Responding to today’s announcement on the proposed new rate for the National Minimum Wage, Chris Goulden, Head of Poverty at the Joseph Rowntree Foundation (JRF), said:
“The National Minimum Wage (NMW) falls well short of the amount people need to cover costs and achieve an adequate standard of living in the UK.
“With in-work poverty on the rise, a small increase in the rate above inflation is a welcome step to easing the strain on households budgets. But we believe bolder action is needed to address low pay and the cost of essentials, such as housing, energy and food.
“Raising pay at the bottom could help just over half of households in working poverty. The danger is this increase could be clawed back by the Treasury through lower tax credits, undermining the beneficial impact of the NMW increase and turning the extra pound into pennies in the worker’s pocket.

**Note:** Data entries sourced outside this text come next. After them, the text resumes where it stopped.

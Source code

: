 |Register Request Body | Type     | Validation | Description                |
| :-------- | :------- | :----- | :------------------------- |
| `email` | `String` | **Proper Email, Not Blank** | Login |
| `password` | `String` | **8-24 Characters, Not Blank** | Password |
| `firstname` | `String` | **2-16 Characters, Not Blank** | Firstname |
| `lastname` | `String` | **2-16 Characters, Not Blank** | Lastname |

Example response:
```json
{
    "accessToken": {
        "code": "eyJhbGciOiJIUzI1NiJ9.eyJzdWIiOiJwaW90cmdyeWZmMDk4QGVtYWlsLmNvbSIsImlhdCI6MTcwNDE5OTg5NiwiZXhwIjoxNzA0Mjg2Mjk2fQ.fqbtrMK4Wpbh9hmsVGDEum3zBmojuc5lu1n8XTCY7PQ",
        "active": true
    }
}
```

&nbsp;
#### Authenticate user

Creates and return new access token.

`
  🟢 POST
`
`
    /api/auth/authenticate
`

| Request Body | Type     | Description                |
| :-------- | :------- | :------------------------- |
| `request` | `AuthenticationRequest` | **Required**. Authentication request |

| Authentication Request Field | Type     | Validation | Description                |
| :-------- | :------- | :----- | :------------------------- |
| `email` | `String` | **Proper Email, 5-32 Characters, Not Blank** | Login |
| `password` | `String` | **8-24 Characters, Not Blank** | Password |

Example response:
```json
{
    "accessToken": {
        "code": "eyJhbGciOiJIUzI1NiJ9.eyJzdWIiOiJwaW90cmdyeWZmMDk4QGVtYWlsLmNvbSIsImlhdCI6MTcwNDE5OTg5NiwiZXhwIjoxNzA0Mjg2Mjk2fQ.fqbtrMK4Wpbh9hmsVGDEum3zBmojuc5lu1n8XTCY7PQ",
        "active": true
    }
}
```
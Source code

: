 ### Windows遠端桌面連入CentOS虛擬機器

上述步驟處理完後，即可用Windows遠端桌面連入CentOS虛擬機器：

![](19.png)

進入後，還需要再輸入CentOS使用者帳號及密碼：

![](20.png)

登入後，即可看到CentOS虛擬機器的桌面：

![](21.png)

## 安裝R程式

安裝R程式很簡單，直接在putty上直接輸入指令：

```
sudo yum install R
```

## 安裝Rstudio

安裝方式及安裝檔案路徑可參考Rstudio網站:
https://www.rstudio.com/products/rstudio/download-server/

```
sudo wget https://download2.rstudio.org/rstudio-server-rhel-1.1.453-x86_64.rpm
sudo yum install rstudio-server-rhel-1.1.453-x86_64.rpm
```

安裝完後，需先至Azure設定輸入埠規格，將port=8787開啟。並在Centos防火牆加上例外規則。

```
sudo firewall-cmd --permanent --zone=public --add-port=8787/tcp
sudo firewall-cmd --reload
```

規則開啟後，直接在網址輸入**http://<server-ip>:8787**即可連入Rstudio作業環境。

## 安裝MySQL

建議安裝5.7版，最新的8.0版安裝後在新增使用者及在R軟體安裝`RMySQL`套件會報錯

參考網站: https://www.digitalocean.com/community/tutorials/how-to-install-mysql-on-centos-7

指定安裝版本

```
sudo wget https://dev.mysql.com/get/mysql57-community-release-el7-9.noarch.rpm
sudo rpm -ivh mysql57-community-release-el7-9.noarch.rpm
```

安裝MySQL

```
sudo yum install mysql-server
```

“Our research shows that the cost of a minimum living standard has increased by a quarter since 2008 – thanks to rising costs and cuts or freezes to tax credits and other in-work benefits. This means the pressure to raise wages has become even greater.
“A minimum wage that prevents workers from making ends meet is bad for them, for the economy and for society. Addressing low pay is an important first step in reducing the UK’s in-work poverty problem, though this must only be part of a much-needed comprehensive strategy against poverty.”